Problem description: Transcribe the records below exactly, leaving out any pictures.

Dataset records:
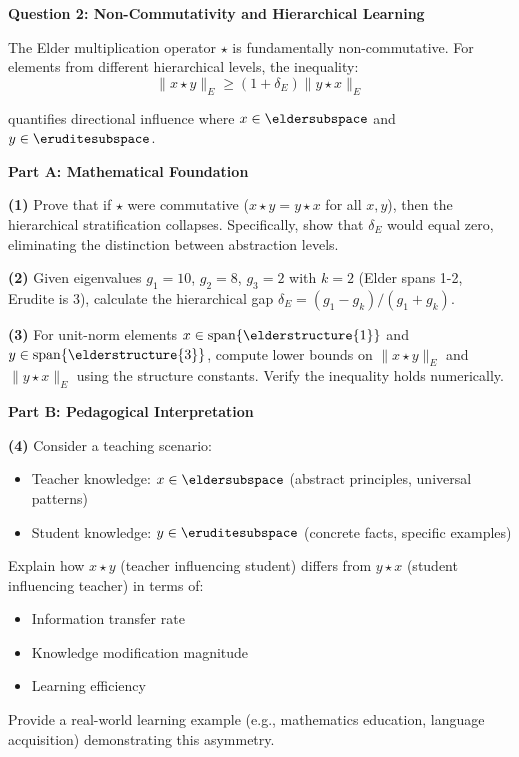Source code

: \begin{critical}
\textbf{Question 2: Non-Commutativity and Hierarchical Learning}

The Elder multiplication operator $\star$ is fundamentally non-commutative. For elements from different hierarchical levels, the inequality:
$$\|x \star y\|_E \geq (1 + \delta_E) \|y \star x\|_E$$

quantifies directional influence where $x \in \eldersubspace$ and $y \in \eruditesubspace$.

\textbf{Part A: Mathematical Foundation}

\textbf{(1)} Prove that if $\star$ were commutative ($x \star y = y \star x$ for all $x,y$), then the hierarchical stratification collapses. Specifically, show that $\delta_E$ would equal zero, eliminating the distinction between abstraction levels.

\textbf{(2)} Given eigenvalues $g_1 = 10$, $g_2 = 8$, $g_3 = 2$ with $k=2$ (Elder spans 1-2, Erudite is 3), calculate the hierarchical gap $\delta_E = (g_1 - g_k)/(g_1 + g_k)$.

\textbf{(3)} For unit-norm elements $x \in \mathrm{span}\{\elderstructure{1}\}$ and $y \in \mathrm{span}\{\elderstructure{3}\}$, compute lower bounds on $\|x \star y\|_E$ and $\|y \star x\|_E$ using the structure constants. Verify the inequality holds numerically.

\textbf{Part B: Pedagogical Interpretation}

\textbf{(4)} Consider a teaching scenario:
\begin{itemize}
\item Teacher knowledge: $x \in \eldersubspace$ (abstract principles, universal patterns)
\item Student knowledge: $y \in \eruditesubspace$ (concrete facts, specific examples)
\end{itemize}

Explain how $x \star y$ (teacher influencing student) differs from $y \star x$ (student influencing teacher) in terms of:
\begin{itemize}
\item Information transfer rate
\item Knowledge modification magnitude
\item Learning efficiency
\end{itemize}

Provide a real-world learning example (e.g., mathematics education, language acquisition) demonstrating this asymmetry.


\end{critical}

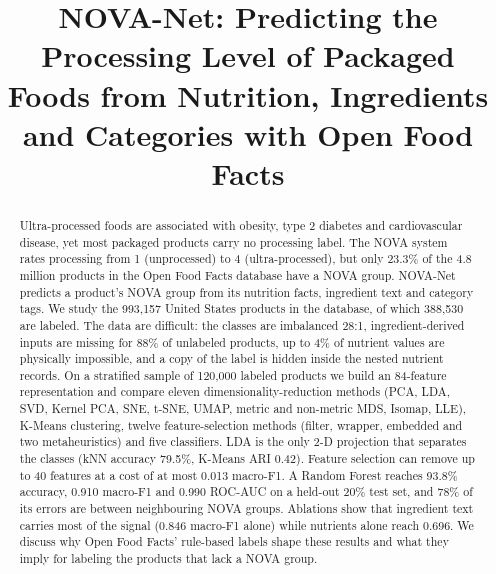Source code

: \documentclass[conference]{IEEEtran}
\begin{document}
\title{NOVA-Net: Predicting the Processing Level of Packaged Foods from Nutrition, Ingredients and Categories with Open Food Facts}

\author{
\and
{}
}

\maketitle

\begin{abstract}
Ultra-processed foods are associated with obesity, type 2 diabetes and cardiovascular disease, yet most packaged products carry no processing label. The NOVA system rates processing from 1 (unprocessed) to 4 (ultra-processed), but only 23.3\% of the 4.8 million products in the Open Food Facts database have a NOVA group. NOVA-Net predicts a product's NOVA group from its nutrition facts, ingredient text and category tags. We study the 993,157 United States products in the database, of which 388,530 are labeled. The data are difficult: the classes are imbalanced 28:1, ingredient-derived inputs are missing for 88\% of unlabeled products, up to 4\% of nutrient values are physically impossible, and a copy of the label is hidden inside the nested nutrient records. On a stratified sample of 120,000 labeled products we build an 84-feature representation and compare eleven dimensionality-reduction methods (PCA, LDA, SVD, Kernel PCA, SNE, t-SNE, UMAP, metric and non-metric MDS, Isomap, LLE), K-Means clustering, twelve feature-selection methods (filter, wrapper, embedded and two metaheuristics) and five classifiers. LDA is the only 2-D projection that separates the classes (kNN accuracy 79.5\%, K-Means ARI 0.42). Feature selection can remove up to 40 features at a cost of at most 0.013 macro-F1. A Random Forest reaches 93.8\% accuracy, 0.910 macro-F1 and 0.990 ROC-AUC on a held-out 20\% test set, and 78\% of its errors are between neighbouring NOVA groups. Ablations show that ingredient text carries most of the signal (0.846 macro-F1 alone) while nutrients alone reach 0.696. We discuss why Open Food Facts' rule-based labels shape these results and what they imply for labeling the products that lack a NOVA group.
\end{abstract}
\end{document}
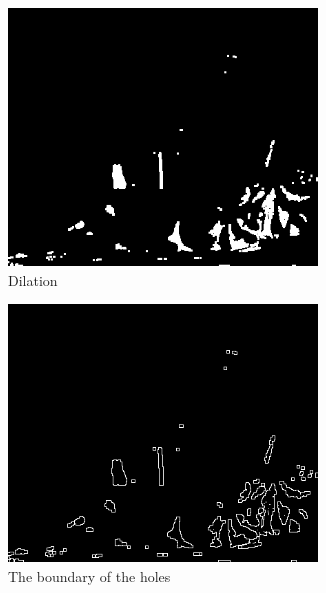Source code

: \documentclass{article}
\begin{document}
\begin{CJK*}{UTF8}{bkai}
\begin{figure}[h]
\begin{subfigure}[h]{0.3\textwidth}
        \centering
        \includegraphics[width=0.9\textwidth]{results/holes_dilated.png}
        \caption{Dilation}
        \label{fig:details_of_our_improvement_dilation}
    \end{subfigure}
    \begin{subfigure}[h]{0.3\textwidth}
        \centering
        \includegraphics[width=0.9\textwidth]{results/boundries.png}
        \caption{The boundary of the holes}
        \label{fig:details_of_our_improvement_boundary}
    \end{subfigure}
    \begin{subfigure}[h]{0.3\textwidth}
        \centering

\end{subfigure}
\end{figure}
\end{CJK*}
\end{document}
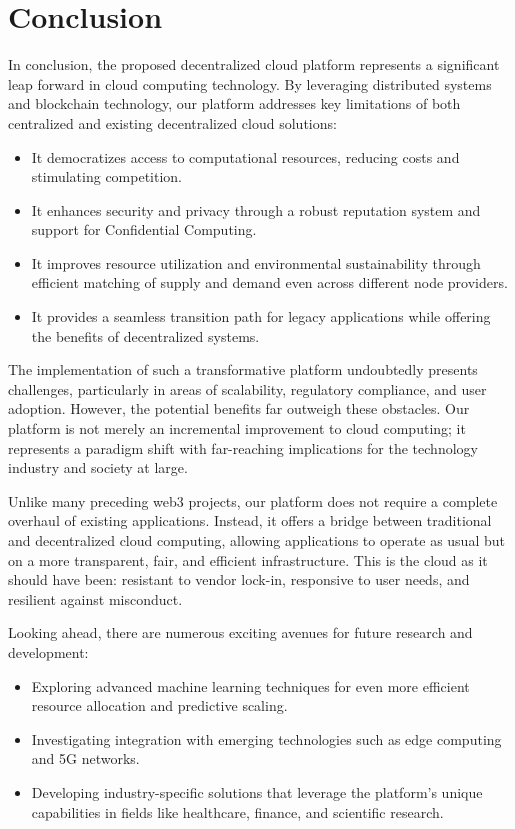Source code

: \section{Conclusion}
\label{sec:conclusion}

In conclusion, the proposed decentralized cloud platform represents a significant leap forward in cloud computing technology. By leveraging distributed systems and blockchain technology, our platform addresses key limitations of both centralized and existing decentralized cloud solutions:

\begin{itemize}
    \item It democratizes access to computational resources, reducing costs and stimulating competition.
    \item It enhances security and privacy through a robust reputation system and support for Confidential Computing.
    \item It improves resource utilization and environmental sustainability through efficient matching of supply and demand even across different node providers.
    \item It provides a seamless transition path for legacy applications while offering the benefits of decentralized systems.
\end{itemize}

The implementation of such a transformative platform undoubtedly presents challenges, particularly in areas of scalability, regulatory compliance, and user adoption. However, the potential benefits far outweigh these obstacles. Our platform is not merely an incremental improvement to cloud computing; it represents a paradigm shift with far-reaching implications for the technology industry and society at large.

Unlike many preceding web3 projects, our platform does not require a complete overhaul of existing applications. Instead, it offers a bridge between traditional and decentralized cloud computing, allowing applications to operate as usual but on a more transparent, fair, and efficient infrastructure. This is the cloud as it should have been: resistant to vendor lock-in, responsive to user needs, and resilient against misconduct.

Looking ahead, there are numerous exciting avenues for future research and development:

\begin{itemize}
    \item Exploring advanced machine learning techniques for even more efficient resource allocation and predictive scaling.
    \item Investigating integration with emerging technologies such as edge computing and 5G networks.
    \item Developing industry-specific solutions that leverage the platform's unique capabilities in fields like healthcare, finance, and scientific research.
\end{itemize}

Reply:
Source code

: \begin{critical}
\textbf{Question 2: Non-Commutativity and Hierarchical Learning}

The Elder multiplication operator $\star$ is fundamentally non-commutative. For elements from different hierarchical levels, the inequality:
$$\|x \star y\|_E \geq (1 + \delta_E) \|y \star x\|_E$$

quantifies directional influence where $x \in \eldersubspace$ and $y \in \eruditesubspace$.

\textbf{Part A: Mathematical Foundation}

\textbf{(1)} Prove that if $\star$ were commutative ($x \star y = y \star x$ for all $x,y$), then the hierarchical stratification collapses. Specifically, show that $\delta_E$ would equal zero, eliminating the distinction between abstraction levels.

\textbf{(2)} Given eigenvalues $g_1 = 10$, $g_2 = 8$, $g_3 = 2$ with $k=2$ (Elder spans 1-2, Erudite is 3), calculate the hierarchical gap $\delta_E = (g_1 - g_k)/(g_1 + g_k)$.

\textbf{(3)} For unit-norm elements $x \in \mathrm{span}\{\elderstructure{1}\}$ and $y \in \mathrm{span}\{\elderstructure{3}\}$, compute lower bounds on $\|x \star y\|_E$ and $\|y \star x\|_E$ using the structure constants. Verify the inequality holds numerically.

\textbf{Part B: Pedagogical Interpretation}

\textbf{(4)} Consider a teaching scenario:
\begin{itemize}
\item Teacher knowledge: $x \in \eldersubspace$ (abstract principles, universal patterns)
\item Student knowledge: $y \in \eruditesubspace$ (concrete facts, specific examples)
\end{itemize}

Explain how $x \star y$ (teacher influencing student) differs from $y \star x$ (student influencing teacher) in terms of:
\begin{itemize}
\item Information transfer rate
\item Knowledge modification magnitude
\item Learning efficiency
\end{itemize}

Provide a real-world learning example (e.g., mathematics education, language acquisition) demonstrating this asymmetry.


\end{critical}

Source code

: \documentclass[conference]{IEEEtran}
\begin{document}
\title{NOVA-Net: Predicting the Processing Level of Packaged Foods from Nutrition, Ingredients and Categories with Open Food Facts}

\author{
\and
{}
}

\maketitle

\begin{abstract}
Ultra-processed foods are associated with obesity, type 2 diabetes and cardiovascular disease, yet most packaged products carry no processing label. The NOVA system rates processing from 1 (unprocessed) to 4 (ultra-processed), but only 23.3\% of the 4.8 million products in the Open Food Facts database have a NOVA group. NOVA-Net predicts a product's NOVA group from its nutrition facts, ingredient text and category tags. We study the 993,157 United States products in the database, of which 388,530 are labeled. The data are difficult: the classes are imbalanced 28:1, ingredient-derived inputs are missing for 88\% of unlabeled products, up to 4\% of nutrient values are physically impossible, and a copy of the label is hidden inside the nested nutrient records. On a stratified sample of 120,000 labeled products we build an 84-feature representation and compare eleven dimensionality-reduction methods (PCA, LDA, SVD, Kernel PCA, SNE, t-SNE, UMAP, metric and non-metric MDS, Isomap, LLE), K-Means clustering, twelve feature-selection methods (filter, wrapper, embedded and two metaheuristics) and five classifiers. LDA is the only 2-D projection that separates the classes (kNN accuracy 79.5\%, K-Means ARI 0.42). Feature selection can remove up to 40 features at a cost of at most 0.013 macro-F1. A Random Forest reaches 93.8\% accuracy, 0.910 macro-F1 and 0.990 ROC-AUC on a held-out 20\% test set, and 78\% of its errors are between neighbouring NOVA groups. Ablations show that ingredient text carries most of the signal (0.846 macro-F1 alone) while nutrients alone reach 0.696. We discuss why Open Food Facts' rule-based labels shape these results and what they imply for labeling the products that lack a NOVA group.
\end{abstract}
\end{document}
Source code

: \documentclass{article}
\begin{document}
\begin{CJK*}{UTF8}{bkai}
\begin{figure}[h]
\begin{subfigure}[h]{0.3\textwidth}
        \centering
        \includegraphics[width=0.9\textwidth]{results/holes_dilated.png}
        \caption{Dilation}
        \label{fig:details_of_our_improvement_dilation}
    \end{subfigure}
    \begin{subfigure}[h]{0.3\textwidth}
        \centering
        \includegraphics[width=0.9\textwidth]{results/boundries.png}
        \caption{The boundary of the holes}
        \label{fig:details_of_our_improvement_boundary}
    \end{subfigure}
    \begin{subfigure}[h]{0.3\textwidth}
        \centering

\end{subfigure}
\end{figure}
\end{CJK*}
\end{document}
Source code

: \section{Conclusion}
\label{sec:conclusion}

In conclusion, the proposed decentralized cloud platform represents a significant leap forward in cloud computing technology. By leveraging distributed systems and blockchain technology, our platform addresses key limitations of both centralized and existing decentralized cloud solutions:

\begin{itemize}
    \item It democratizes access to computational resources, reducing costs and stimulating competition.
    \item It enhances security and privacy through a robust reputation system and support for Confidential Computing.
    \item It improves resource utilization and environmental sustainability through efficient matching of supply and demand even across different node providers.
    \item It provides a seamless transition path for legacy applications while offering the benefits of decentralized systems.
\end{itemize}

The implementation of such a transformative platform undoubtedly presents challenges, particularly in areas of scalability, regulatory compliance, and user adoption. However, the potential benefits far outweigh these obstacles. Our platform is not merely an incremental improvement to cloud computing; it represents a paradigm shift with far-reaching implications for the technology industry and society at large.

Unlike many preceding web3 projects, our platform does not require a complete overhaul of existing applications. Instead, it offers a bridge between traditional and decentralized cloud computing, allowing applications to operate as usual but on a more transparent, fair, and efficient infrastructure. This is the cloud as it should have been: resistant to vendor lock-in, responsive to user needs, and resilient against misconduct.

Looking ahead, there are numerous exciting avenues for future research and development:

\begin{itemize}
    \item Exploring advanced machine learning techniques for even more efficient resource allocation and predictive scaling.
    \item Investigating integration with emerging technologies such as edge computing and 5G networks.
    \item Developing industry-specific solutions that leverage the platform's unique capabilities in fields like healthcare, finance, and scientific research.
\end{itemize}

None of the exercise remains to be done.